Recall 0.677114261885 [ 0.7 0.67272727 0.6 0.68807339 0.72477064]


Mine:
Precision 0.108435683974 [ 2.33542342e-06 1.22271611e-03 1.68918919e-02 1.97530864e-01 3.26530612e-01]
Recalls 0.235220281632 [ 0.00152053 0.03370787 0.125 0.44444444 0.57142857]


Going back over the script to see what went wrong, I thought that line 18:

X_train_raw, X_test_raw, y_train, y_test = train_test_split(df['label'], df['message'])


was the culprit, and changed
(df['label'], df['message'])
to
(df['message'], df['label'])
. But that gave me an error:

Traceback (most recent call last):
File "Chapter4[B-FLGTLG]C[Y-BCPM][G-PAR--[00].py", line 30, in <module>
precisions = cross_val_score(classifier, X_train, y_train, cv=5, scoring='precision')
File "/usr/local/lib/python2.7/dist-packages/sklearn/cross_validation.py", line 1433, in cross_val_score
for train, test in cv)
File "/usr/local/lib/python2.7/dist-packages/sklearn/externals/joblib/parallel.py", line 800, in __call__
while self.dispatch_one_batch(iterator):
File "/usr/local/lib/python2.7/dist-packages/sklearn/externals/joblib/parallel.py", line 658, in dispatch_one_batch
self._dispatch(tasks)
File "/usr/local/lib/python2.7/dist-packages/sklearn/externals/joblib/parallel.py", line 566, in _dispatch
job = ImmediateComputeBatch(batch)
File "/usr/local/lib/python2.7/dist-packages/sklearn/externals/joblib/parallel.py", line 180, in __init__
self.results = batch()
File "/usr/local/lib/python2.7/dist-packages/sklearn/externals/joblib/parallel.py", line 72, in __call__
return [func(*args, **kwargs) for func, args, kwargs in self.items]
File "/usr/local/lib/python2.7/dist-packages/sklearn/cross_validation.py", line 1550, in _fit_and_score
test_score = _score(estimator, X_test, y_test, scorer)
File "/usr/local/lib/python2.7/dist-packages/sklearn/cross_validation.py", line 1606, in _score
score = scorer(estimator, X_test, y_test)
File "/usr/local/lib/python2.7/dist-packages/sklearn/metrics/scorer.py", line 90, in __call__
**self._kwargs)
File "/usr/local/lib/python2.7/dist-packages/sklearn/metrics/classification.py", line 1203, in precision_score
sample_weight=sample_weight)
File "/usr/local/lib/python2.7/dist-packages/sklearn/metrics/classification.py", line 984, in precision_recall_fscore_support
(pos_label, present_labels))
ValueError: pos_label=1 is not a valid label: array(['ham', 'spam'],
dtype='|S4')


What could be the problem here? The data is here: http://archive.ics.uci.edu/ml/datasets/SMS+Spam+Collection in case anyone wants to try.

Answer

The error at the end of the stacktrace is the key to understand what's going on here.

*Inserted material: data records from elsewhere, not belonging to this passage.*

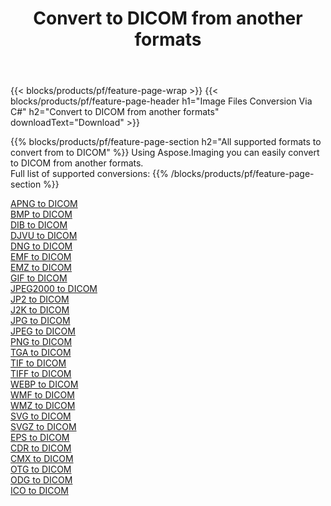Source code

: ﻿---
title: Convert to DICOM from another formats 
weight: 3920
url: /java/conversion/to/dicom 
lang: en
langdirlevel: 2
locales: zh-hans,ja,it,ru,de,es,fr,nl,id,lt,pl,pt,vi,tr,ko,zh-hant,ar,hi,th,sv,cs,uk,he
description: Using Aspose.Imaging you can easily convert to DICOM from another formats
---

{{< blocks/products/pf/feature-page-wrap >}}
{{< blocks/products/pf/feature-page-header h1="Image Files Conversion Via C#" h2="Convert to DICOM from another formats" downloadText="Download" >}}


{{% blocks/products/pf/feature-page-section  h2="All supported formats to convert from to DICOM" %}}
Using Aspose.Imaging you can easily convert to DICOM from another formats.
<br/>
Full list of supported conversions:
{{% /blocks/products/pf/feature-page-section %}}
<div class="container-fluid productfamilypage bg-gray">
    <div class="convertypes bg-gray agp-content section">
        <div class="container">
		<div class="row other-converters">
		    <div class='col-md-2 other-converter remove-lp remove-rp'><a href="/imaging/java/conversion/apng-to-dicom" >APNG to DICOM</a></div>
<div class='col-md-2 other-converter remove-lp remove-rp'><a href="/imaging/java/conversion/bmp-to-dicom" >BMP to DICOM</a></div>
<div class='col-md-2 other-converter remove-lp remove-rp'><a href="/imaging/java/conversion/dib-to-dicom" >DIB to DICOM</a></div>
<div class='col-md-2 other-converter remove-lp remove-rp'><a href="/imaging/java/conversion/djvu-to-dicom" >DJVU to DICOM</a></div>
<div class='col-md-2 other-converter remove-lp remove-rp'><a href="/imaging/java/conversion/dng-to-dicom" >DNG to DICOM</a></div>
<div class='col-md-2 other-converter remove-lp remove-rp'><a href="/imaging/java/conversion/emf-to-dicom" >EMF to DICOM</a></div>
<div class='col-md-2 other-converter remove-lp remove-rp'><a href="/imaging/java/conversion/emz-to-dicom" >EMZ to DICOM</a></div>
<div class='col-md-2 other-converter remove-lp remove-rp'><a href="/imaging/java/conversion/gif-to-dicom" >GIF to DICOM</a></div>
<div class='col-md-2 other-converter remove-lp remove-rp'><a href="/imaging/java/conversion/jpeg2000-to-dicom" >JPEG2000 to DICOM</a></div>
<div class='col-md-2 other-converter remove-lp remove-rp'><a href="/imaging/java/conversion/jp2-to-dicom" >JP2 to DICOM</a></div>
<div class='col-md-2 other-converter remove-lp remove-rp'><a href="/imaging/java/conversion/j2k-to-dicom" >J2K to DICOM</a></div>
<div class='col-md-2 other-converter remove-lp remove-rp'><a href="/imaging/java/conversion/jpg-to-dicom" >JPG to DICOM</a></div>
<div class='col-md-2 other-converter remove-lp remove-rp'><a href="/imaging/java/conversion/jpeg-to-dicom" >JPEG to DICOM</a></div>
<div class='col-md-2 other-converter remove-lp remove-rp'><a href="/imaging/java/conversion/png-to-dicom" >PNG to DICOM</a></div>
<div class='col-md-2 other-converter remove-lp remove-rp'><a href="/imaging/java/conversion/tga-to-dicom" >TGA to DICOM</a></div>
<div class='col-md-2 other-converter remove-lp remove-rp'><a href="/imaging/java/conversion/tif-to-dicom" >TIF to DICOM</a></div>
<div class='col-md-2 other-converter remove-lp remove-rp'><a href="/imaging/java/conversion/tiff-to-dicom" >TIFF to DICOM</a></div>
<div class='col-md-2 other-converter remove-lp remove-rp'><a href="/imaging/java/conversion/webp-to-dicom" >WEBP to DICOM</a></div>
<div class='col-md-2 other-converter remove-lp remove-rp'><a href="/imaging/java/conversion/wmf-to-dicom" >WMF to DICOM</a></div>
<div class='col-md-2 other-converter remove-lp remove-rp'><a href="/imaging/java/conversion/wmz-to-dicom" >WMZ to DICOM</a></div>
<div class='col-md-2 other-converter remove-lp remove-rp'><a href="/imaging/java/conversion/svg-to-dicom" >SVG to DICOM</a></div>
<div class='col-md-2 other-converter remove-lp remove-rp'><a href="/imaging/java/conversion/svgz-to-dicom" >SVGZ to DICOM</a></div>
<div class='col-md-2 other-converter remove-lp remove-rp'><a href="/imaging/java/conversion/eps-to-dicom" >EPS to DICOM</a></div>
<div class='col-md-2 other-converter remove-lp remove-rp'><a href="/imaging/java/conversion/cdr-to-dicom" >CDR to DICOM</a></div>
<div class='col-md-2 other-converter remove-lp remove-rp'><a href="/imaging/java/conversion/cmx-to-dicom" >CMX to DICOM</a></div>
<div class='col-md-2 other-converter remove-lp remove-rp'><a href="/imaging/java/conversion/otg-to-dicom" >OTG to DICOM</a></div>
<div class='col-md-2 other-converter remove-lp remove-rp'><a href="/imaging/java/conversion/odg-to-dicom" >ODG to DICOM</a></div>
<div class='col-md-2 other-converter remove-lp remove-rp'><a href="/imaging/java/conversion/ico-to-dicom" >ICO to DICOM</a></div>
                </div>
        </div>
    </div>
</div>
<br/>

ValueError: pos_label=1 is not a valid label: array(['ham', 'spam'], dtype='|S4')

You're trying to score your model with precision and recall. Recall that these scoring methods are formulated in terms of true positives, false positives, and false negatives. But how does sklearn know what is positive and what is negative? Is it 'ham' or 'spam'? We need a way to tell sklearn that we consider 'spam' the positive label and 'ham' the negative label. According to the sklearn documentation, the precision and recall scorers by default expect a positive label of 1, hence the pos_label=1 part of the error message.

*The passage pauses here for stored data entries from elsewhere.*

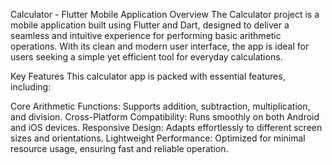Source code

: Calculator - Flutter Mobile Application
Overview
The Calculator project is a mobile application built using Flutter and Dart, designed to deliver a seamless and intuitive experience for performing basic arithmetic operations. With its clean and modern user interface, the app is ideal for users seeking a simple yet efficient tool for everyday calculations.

Key Features
This calculator app is packed with essential features, including:

Core Arithmetic Functions: Supports addition, subtraction, multiplication, and division.
Cross-Platform Compatibility: Runs smoothly on both Android and iOS devices.
Responsive Design: Adapts effortlessly to different screen sizes and orientations.
Lightweight Performance: Optimized for minimal resource usage, ensuring fast and reliable operation.
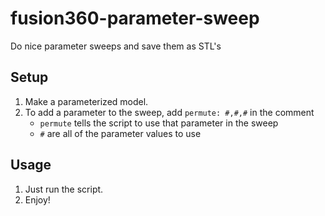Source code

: # fusion360-parameter-sweep
Do nice parameter sweeps and save them as STL's

## Setup
1. Make a parameterized model.
2. To add a parameter to the sweep, add `permute: #,#,#` in the comment
    - `permute` tells the script to use that parameter in the sweep
    - `#` are all of the parameter values to use

## Usage
1. Just run the script.
2. Enjoy!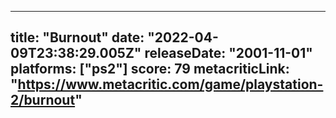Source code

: 
---
title: "Burnout"
date: "2022-04-09T23:38:29.005Z"
releaseDate: "2001-11-01"
platforms: ["ps2"]
score: 79
metacriticLink: "https://www.metacritic.com/game/playstation-2/burnout"
---
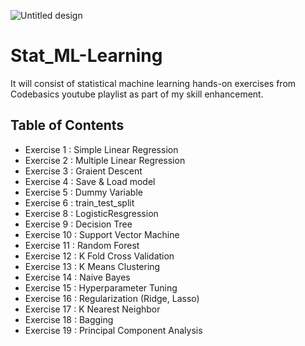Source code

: ![Untitled design](https://github.com/pb319/Stat_ML-Learning/assets/66114329/fe64e6fa-4aa7-4132-a302-b030058fbb25)


# Stat_ML-Learning
It will consist of statistical machine learning hands-on exercises from Codebasics youtube playlist as part of my skill enhancement.

## Table of Contents
- Exercise 1  : Simple Linear Regression
- Exercise 2  : Multiple Linear Regression
- Exercise 3  : Graient Descent
- Exercise 4  : Save & Load model
- Exercise 5  : Dummy Variable
- Exercise 6  : train_test_split
- Exercise 8  : LogisticResgression
- Exercise 9  : Decision Tree
- Exercise 10 : Support Vector Machine
- Exercise 11 : Random Forest
- Exercise 12 : K Fold Cross Validation
- Exercise 13 : K Means Clustering
- Exercise 14 : Naive Bayes
- Exercise 15 : Hyperparameter Tuning
- Exercise 16 : Regularization (Ridge, Lasso)
- Exercise 17 : K Nearest Neighbor 
- Exercise 18 : Bagging
- Exercise 19 : Principal Component Analysis





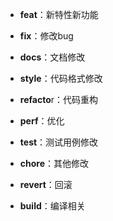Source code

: * **feat**：新特性新功能

* **fix**：修改bug

* **docs**：文档修改

* **style**：代码格式修改

* **refacto**r：代码重构

* **perf**：优化

* **test**：测试用例修改

* **chore**：其他修改

* **revert**：回滚

* **build**：编译相关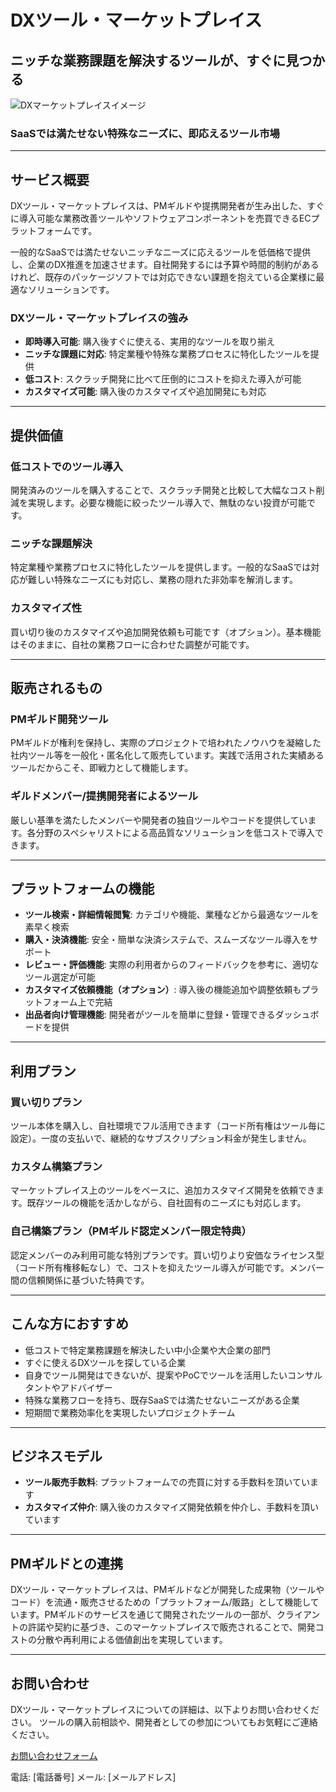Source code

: # DXツール・マーケットプレイス
## ニッチな業務課題を解決するツールが、すぐに見つかる

![DXマーケットプレイスイメージ]()

### SaaSでは満たせない特殊なニーズに、即応えるツール市場

---

## サービス概要

DXツール・マーケットプレイスは、PMギルドや提携開発者が生み出した、すぐに導入可能な業務改善ツールやソフトウェアコンポーネントを売買できるECプラットフォームです。

一般的なSaaSでは満たせないニッチなニーズに応えるツールを低価格で提供し、企業のDX推進を加速させます。自社開発するには予算や時間的制約があるけれど、既存のパッケージソフトでは対応できない課題を抱えている企業様に最適なソリューションです。

### DXツール・マーケットプレイスの強み

- **即時導入可能**: 購入後すぐに使える、実用的なツールを取り揃え
- **ニッチな課題に対応**: 特定業種や特殊な業務プロセスに特化したツールを提供
- **低コスト**: スクラッチ開発に比べて圧倒的にコストを抑えた導入が可能
- **カスタマイズ可能**: 購入後のカスタマイズや追加開発にも対応

---

## 提供価値

### 低コストでのツール導入
開発済みのツールを購入することで、スクラッチ開発と比較して大幅なコスト削減を実現します。必要な機能に絞ったツール導入で、無駄のない投資が可能です。

### ニッチな課題解決
特定業種や業務プロセスに特化したツールを提供します。一般的なSaaSでは対応が難しい特殊なニーズにも対応し、業務の隠れた非効率を解消します。

### カスタマイズ性
買い切り後のカスタマイズや追加開発依頼も可能です（オプション）。基本機能はそのままに、自社の業務フローに合わせた調整が可能です。

---

## 販売されるもの

### PMギルド開発ツール
PMギルドが権利を保持し、実際のプロジェクトで培われたノウハウを凝縮した社内ツール等を一般化・匿名化して販売しています。実践で活用された実績あるツールだからこそ、即戦力として機能します。

### ギルドメンバー/提携開発者によるツール
厳しい基準を満たしたメンバーや開発者の独自ツールやコードを提供しています。各分野のスペシャリストによる高品質なソリューションを低コストで導入できます。

---

## プラットフォームの機能

- **ツール検索・詳細情報閲覧**: カテゴリや機能、業種などから最適なツールを素早く検索
- **購入・決済機能**: 安全・簡単な決済システムで、スムーズなツール導入をサポート
- **レビュー・評価機能**: 実際の利用者からのフィードバックを参考に、適切なツール選定が可能
- **カスタマイズ依頼機能（オプション）**: 導入後の機能追加や調整依頼もプラットフォーム上で完結
- **出品者向け管理機能**: 開発者がツールを簡単に登録・管理できるダッシュボードを提供

---

## 利用プラン

### 買い切りプラン
ツール本体を購入し、自社環境でフル活用できます（コード所有権はツール毎に設定）。一度の支払いで、継続的なサブスクリプション料金が発生しません。

### カスタム構築プラン
マーケットプレイス上のツールをベースに、追加カスタマイズ開発を依頼できます。既存ツールの機能を活かしながら、自社固有のニーズにも対応します。

### 自己構築プラン（PMギルド認定メンバー限定特典）
認定メンバーのみ利用可能な特別プランです。買い切りより安価なライセンス型（コード所有権移転なし）で、コストを抑えたツール導入が可能です。メンバー間の信頼関係に基づいた特典です。

---

## こんな方におすすめ

- 低コストで特定業務課題を解決したい中小企業や大企業の部門
- すぐに使えるDXツールを探している企業
- 自身でツール開発はできないが、提案やPoCでツールを活用したいコンサルタントやアドバイザー
- 特殊な業務フローを持ち、既存SaaSでは満たせないニーズがある企業
- 短期間で業務効率化を実現したいプロジェクトチーム

---

## ビジネスモデル

- **ツール販売手数料**: プラットフォームでの売買に対する手数料を頂いています
- **カスタマイズ仲介**: 購入後のカスタマイズ開発依頼を仲介し、手数料を頂いています

---

## PMギルドとの連携

DXツール・マーケットプレイスは、PMギルドなどが開発した成果物（ツールやコード）を流通・販売させるための「プラットフォーム/販路」として機能しています。PMギルドのサービスを通じて開発されたツールの一部が、クライアントの許諾や契約に基づき、このマーケットプレイスで販売されることで、開発コストの分散や再利用による価値創出を実現しています。

---

## お問い合わせ

DXツール・マーケットプレイスについての詳細は、以下よりお問い合わせください。
ツールの購入前相談や、開発者としての参加についてもお気軽にご連絡ください。

[お問い合わせフォーム](#)

電話: [電話番号]
メール: [メールアドレス]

There are at least 3 ways to go about fixing this.

1. Encode 'ham' and 'spam' values as 0 and 1 directly from the data source in order to accommodate the precision/recall scorers:

# Map dataframe to encode values and put values into a numpy array
encoded_labels = df['label'].map(lambda x: 1 if x == 'spam' else 0).values # ham will be 0 and spam will be 1

# Continue as normal
X_train_raw, X_test_raw, y_train, y_test = train_test_split(df['message'], encoded_labels)

2. Use sklearn's built-in function (label_binarize) to transform the categorical data into encoded integers in order to accommodate precision/recall scorers:

This will transform your categorical data to integers.

# Encode labels
from sklearn.preprocessing import label_binarize
encoded_column_vector = label_binarize(df['label'], classes=['ham','spam']) # ham will be 0 and spam will be 1
encoded_labels = np.ravel(encoded_column_vector) # Reshape array

# Continue as normal
X_train_raw, X_test_raw, y_train, y_test = train_test_split(df['message'], encoded_labels)

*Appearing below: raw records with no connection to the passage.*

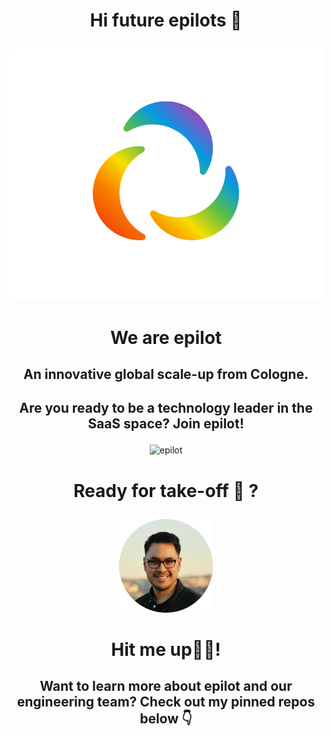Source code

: # <p align="center">Hi future epilots 👋 </p>


<p align="center"><img alt="epilot" src="Design ohne Titel (5).png" width="600"></p>

# <p align="center">We are epilot</p>

## <p align="center">An innovative global scale-up from Cologne.</p>

## <p align="center"> Are you ready to be a technology leader in the SaaS space? Join epilot!</p>

<p align="center"><img alt="epilot" src="/epilot_gif .gif" width="600"></p>

# <p align="center">Ready for take-off 🚀 ?</p>

<p align="center"> <a href="https://www.linkedin.com/in/eterima/">
         <img alt="eka_the_epilot" src="https://github.com/eterima/eterima/blob/main/eka_.png?raw=true"
         width=150" height="150"> </a> </p>
                                
                                                                
# <p align="center"> Hit me up✌🏽! </p>

 

## <p align="center"> Want to learn more about epilot and our engineering team? Check out my pinned repos below 👇 </p>



<!--
**eterima/eterima** is a ✨ _special_ ✨ repository because its `README.md` (this file) appears on your GitHub profile.

Here are some ideas to get you started:

- 🔭 I’m currently working on ...
- 🌱 I’m currently learning ...
- 👯 I’m looking to collaborate on ...
- 🤔 I’m looking for help with ...
- 💬 Ask me about ...
- 📫 How to reach me: ...
- 😄 Pronouns: ...
- ⚡ Fun fact: ...
-->
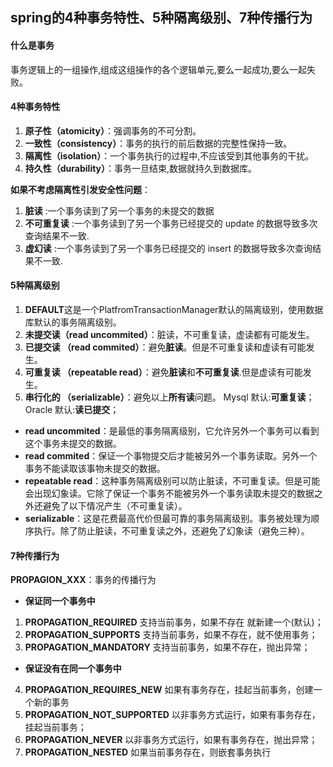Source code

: ## spring的4种事务特性、5种隔离级别、7种传播行为
#### 什么是事务
事务逻辑上的一组操作,组成这组操作的各个逻辑单元,要么一起成功,要么一起失败。

#### 4种事务特性
1. **原子性（atomicity）**：强调事务的不可分割。
2. **一致性（consistency）**：事务的执行的前后数据的完整性保持一致。
3. **隔离性（isolation）**：一个事务执行的过程中,不应该受到其他事务的干扰。
4. **持久性（durability）**：事务一旦结束,数据就持久到数据库。

**如果不考虑隔离性引发安全性问题**：
1. **脏读** :一个事务读到了另一个事务的未提交的数据 
2. **不可重复读** :一个事务读到了另一个事务已经提交的 update 的数据导致多次查询结果不一致. 
3. **虚幻读** :一个事务读到了另一个事务已经提交的 insert 的数据导致多次查询结果不一致.

#### 5种隔离级别
1. **DEFAULT**这是一个PlatfromTransactionManager默认的隔离级别，使用数据库默认的事务隔离级别。
2. **未提交读（read uncommited）**：脏读，不可重复读，虚读都有可能发生。
3. **已提交读 （read commited）**：避免**脏读**。但是不可重复读和虚读有可能发生。
4. **可重复读 （repeatable read）**：避免**脏读**和**不可重复读**.但是虚读有可能发生。
5. **串行化的 （serializable）**：避免以上**所有读**问题。
Mysql 默认:**可重复读**；
Oracle 默认:**读已提交**；


- **read uncommited**：是最低的事务隔离级别，它允许另外一个事务可以看到这个事务未提交的数据。 
- **read commited**：保证一个事物提交后才能被另外一个事务读取。另外一个事务不能读取该事物未提交的数据。 
- **repeatable read**：这种事务隔离级别可以防止脏读，不可重复读。但是可能会出现幻象读。它除了保证一个事务不能被另外一个事务读取未提交的数据之外还避免了以下情况产生（不可重复读）。 
- **serializable**：这是花费最高代价但最可靠的事务隔离级别。事务被处理为顺序执行。除了防止脏读，不可重复读之外，还避免了幻象读（避免三种）。

#### 7种传播行为
**PROPAGION_XXX**：事务的传播行为 
- **保证同一个事务中**
1. **PROPAGATION_REQUIRED** 支持当前事务，如果不存在 就新建一个(默认)；
2. **PROPAGATION_SUPPORTS** 支持当前事务，如果不存在，就不使用事务；
3. **PROPAGATION_MANDATORY** 支持当前事务，如果不存在，抛出异常；
- **保证没有在同一个事务中**
4. **PROPAGATION_REQUIRES_NEW** 如果有事务存在，挂起当前事务，创建一个新的事务 
5. **PROPAGATION_NOT_SUPPORTED** 以非事务方式运行，如果有事务存在，挂起当前事务；
6. **PROPAGATION_NEVER** 以非事务方式运行，如果有事务存在，抛出异常；
7. **PROPAGATION_NESTED** 如果当前事务存在，则嵌套事务执行
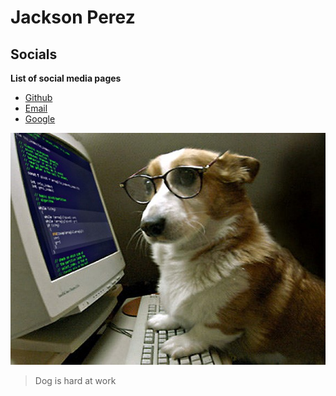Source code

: # Jackson Perez
## Socials
**List of social media pages** 
- [Github](https://github.com/Jperez3313)
- [Email](https://gmail.com)
- [Google](https://www.google.com)


![Dog Image](./Images/DogCoding.png "Picture of a random dog")
>Dog is hard at work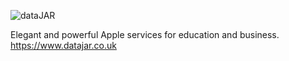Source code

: ![dataJAR](https://www.datajar.co.uk/themes/datajar/images/datajar-logo-702.png)

Elegant and powerful Apple services for education and business. https://www.datajar.co.uk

3. Create scorer objects with custom arguments for pos_label:

As the documentation says, the precision and recall scores by default have a pos_label argument of 1, but this can be changed to inform the scorer which string represents the positive label. You can construct scorer objects that have different arguments with make_scorer.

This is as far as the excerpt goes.